Self-spreading malware poisons open source software, wipes Iran-based machines



In an email, Aikido researcher Charlie Eriksen said the container was removed Sunday night and is no longer available.

“He wasn’t as trustworthy/untouchable as they expected,” Eriksen wrote. “But for a while, it would have wiped systems if it was infected.”

Like the previous TeamPCP malware, CanisterWorm, as Aikido has named the malware, targets organizations. CI/CD pipelines It is used for rapid software development and deployment.

“Every developer or CI channel that installs this package and has an accessible npm token becomes an unintended propagation vector,” Eriksen wrote. “Your packages get infected, your downstream users install them, and if any of them have tokens, the cycle repeats.”

As the weekend progressed, CanisterWorm was updated to add an additional payload: a cleaner that targets machines exclusively in Iran. When the updated worm infects machines, it checks whether the machine is located in the Iranian time zone or is configured for use in that country. When either condition was met, the malware no longer activated the credential stealer and instead activated a novel cleaner that TeamPCP developers called Kamikaze. Eriksen said in an email that there is no indication yet that the worm has caused any real damage to Iranian machines, but that there was “clear potential for large-scale impact if it achieves active propagation.”

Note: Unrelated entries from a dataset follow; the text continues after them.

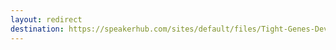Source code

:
 ```yaml
---
layout: redirect
destination: https://speakerhub.com/sites/default/files/Tight-Genes-DevDays-EU-2025.pdf
---
```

Eriksen said that Kamikaze’s “decision tree is simple and brutal.”

  • Kubernetes + Iran: Implement a DaemonSet that deletes all nodes in the cluster
  • Kubernetes + elsewhere: Deploy a DaemonSet that installs the CanisterWorm backdoor on each node
  • No Kubernetes + Iran: rm -rf / --no-preserve-root
  • There is no Kubernetes+ anywhere else: Exit. No problem.

That TeamPCP targets a country with which the United States is currently at war is a curious choice. Until now the group’s motivation has been economic benefit. Without a clear connection to monetary gains, the cleaner seems out of place for TeamPCP. Eriksen said Aikido still doesn’t know the reason. He wrote:

While there may be an ideological component, it could also be a deliberate attempt to draw attention to the group. Historically, TeamPCP appears to be financially motivated, but there are signs that visibility is becoming a goal in itself. By pursuing security tools and open source projects, including Checkmarx starting today, they are sending a clear and deliberate signal.

The trick that keeps on giving

Trivy’s supply chain engagement last week was made possible by a prior engagement from Aqua Security in late February. Although the company’s incident response aimed to replace all compromised credentials, the rotation was incomplete, allowing TeamPCP to take control of the GitHub account to distribute the vulnerability scanner. Aqua Security said it was conducting a more extensive credentials purge in response.